Diagnosis of Subarachnoid Hemorrhage : Time to Change the Guidelines?[...] Given this analysis, we believe that practice should change. Neurologically intact patients who present with thunderclap headache and undergo CT scan within 6 hours of symptom onset no longer need an LP to exclude SAH if the CT scan is negative.
This is the same Dr Edlow who was lead author on the ACEP clinical policy, only 4 years ago, which did recommend routine LPs! (Link: PDF) The times, they are a-changin'!

So I feel comfortable claiming victory here. I was right all along and shame on you for ever doubting me.

(insert nuanced discussion here about shared decision-making with patients and the need to assess each patient as an individual.)


  1. (not in your industry at all, so please forgive my ignorance). If the LP is the gold standard for detecting SAH, why do the CT scan at all? Isn't the CT significantly more expensive, and a radiation risk to boot?

  2. Better late than never, I guess. Had to settle a lawsuit about this in the early 1990s. Not in an ED setting, in primary care, where doing an LP (even having the equipment to do an LP) is well nigh impossible. Even getting the CT urgently in those days was a stretch. HA gone by the time the studies concluded, normal neuro exam, blah blah. Felt awful about it.

  3. CT is still somewhat useful to rule out other etiologies, such as a tumor causing mass effect, and as a screen for hydrocephalus. That being said, there is immense debate on the utility of such studies, and a CT is in all likelihood less harmful than an LP and with fewer risks, and much less discomfort. Practitioner preference will vary with available equipment and skill.

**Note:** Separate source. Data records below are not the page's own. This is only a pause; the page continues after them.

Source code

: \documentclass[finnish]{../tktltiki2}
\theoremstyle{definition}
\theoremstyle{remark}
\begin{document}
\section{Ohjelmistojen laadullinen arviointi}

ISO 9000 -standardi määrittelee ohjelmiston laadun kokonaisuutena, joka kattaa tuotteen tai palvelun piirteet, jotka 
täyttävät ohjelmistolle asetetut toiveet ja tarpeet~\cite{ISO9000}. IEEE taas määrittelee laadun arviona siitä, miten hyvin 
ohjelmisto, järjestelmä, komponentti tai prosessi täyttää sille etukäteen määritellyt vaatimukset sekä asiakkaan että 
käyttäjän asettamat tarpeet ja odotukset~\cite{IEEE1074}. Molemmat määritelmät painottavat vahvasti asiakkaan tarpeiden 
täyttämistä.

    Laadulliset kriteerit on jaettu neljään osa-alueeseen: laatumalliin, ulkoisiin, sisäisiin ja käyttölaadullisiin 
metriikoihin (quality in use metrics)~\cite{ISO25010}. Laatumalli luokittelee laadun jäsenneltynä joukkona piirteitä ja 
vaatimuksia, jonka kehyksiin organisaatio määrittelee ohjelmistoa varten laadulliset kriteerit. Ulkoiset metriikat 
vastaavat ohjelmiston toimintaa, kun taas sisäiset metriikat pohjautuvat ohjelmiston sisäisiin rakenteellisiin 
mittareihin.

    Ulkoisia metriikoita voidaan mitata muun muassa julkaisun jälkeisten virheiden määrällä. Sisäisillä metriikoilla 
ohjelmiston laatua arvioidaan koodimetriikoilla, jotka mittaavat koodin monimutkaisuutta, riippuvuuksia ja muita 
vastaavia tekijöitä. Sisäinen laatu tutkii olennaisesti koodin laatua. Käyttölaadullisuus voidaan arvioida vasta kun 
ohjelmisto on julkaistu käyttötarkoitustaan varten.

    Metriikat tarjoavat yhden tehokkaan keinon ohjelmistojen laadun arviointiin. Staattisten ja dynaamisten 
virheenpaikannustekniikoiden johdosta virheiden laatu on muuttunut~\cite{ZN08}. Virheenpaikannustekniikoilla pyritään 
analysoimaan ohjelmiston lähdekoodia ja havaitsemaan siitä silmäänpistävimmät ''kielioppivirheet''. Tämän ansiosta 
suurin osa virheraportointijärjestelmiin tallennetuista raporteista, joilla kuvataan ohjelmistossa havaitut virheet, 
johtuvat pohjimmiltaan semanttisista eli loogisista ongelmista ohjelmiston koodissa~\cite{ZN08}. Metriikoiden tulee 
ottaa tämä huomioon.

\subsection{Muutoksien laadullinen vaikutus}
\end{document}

  4. Yeah, half the reason I enjoy conferences is to feel smart 'cause it's something I've been saying all along. I take one small issue with your post, and that is that the #s analysis gives no weight to spectrum bias. The high 90's percentages that CT generates are all comers. Do we ever consider D/Cing a pt. with neuro deficits or who's in a coma? And those sentinel bleed guys, rare though they be, won't they ALWAYS be the guys you kinda want to D/C? Spectrum bias, the little bleeds make up the few % that we then let leave.
    Having said so much, if you're still reading, I do agree that CT (2nd or 3rd gen at least) within 6 hrs obviates CT - UNLESS they scare me. So young, non-vomiting, no neck pain folks will go home. 60 yo with meningismus and vomiting get an LP even if they feel great after the Reglan and the CT's negative. And I think my practice is way less critical of the Perry data than the ER critique of Hoffman/Bukata.

  5. What I never understood about the "worst headache" standard was that everyone whom has ever had a headache has to have a headache that is a "worst". So someone who doesn't routinely suffer from headaches comes in with a mild tension or sinus headache but its their "worst" then gets an LP? Makes no sense.

    I've had migraines since I was 12 and if someone asked when I was lying there waiting for the subq imitrex to kick in, I'd say hell, yes, worst of my life.

  6. Yes, yes, yes, I'm all for less testing. My blog is rabid on less testing. But - a more recent post of yours gives an malpractice example. You used the example as one of negligence, but that doc probably would have gotten sued even if he hadn't done the LP, probably for not doing the LP. You do what you think is best and, congratulations! you've been sued!

  7. you can code for a procedure, why not?
    Some places routine do LPs all HA.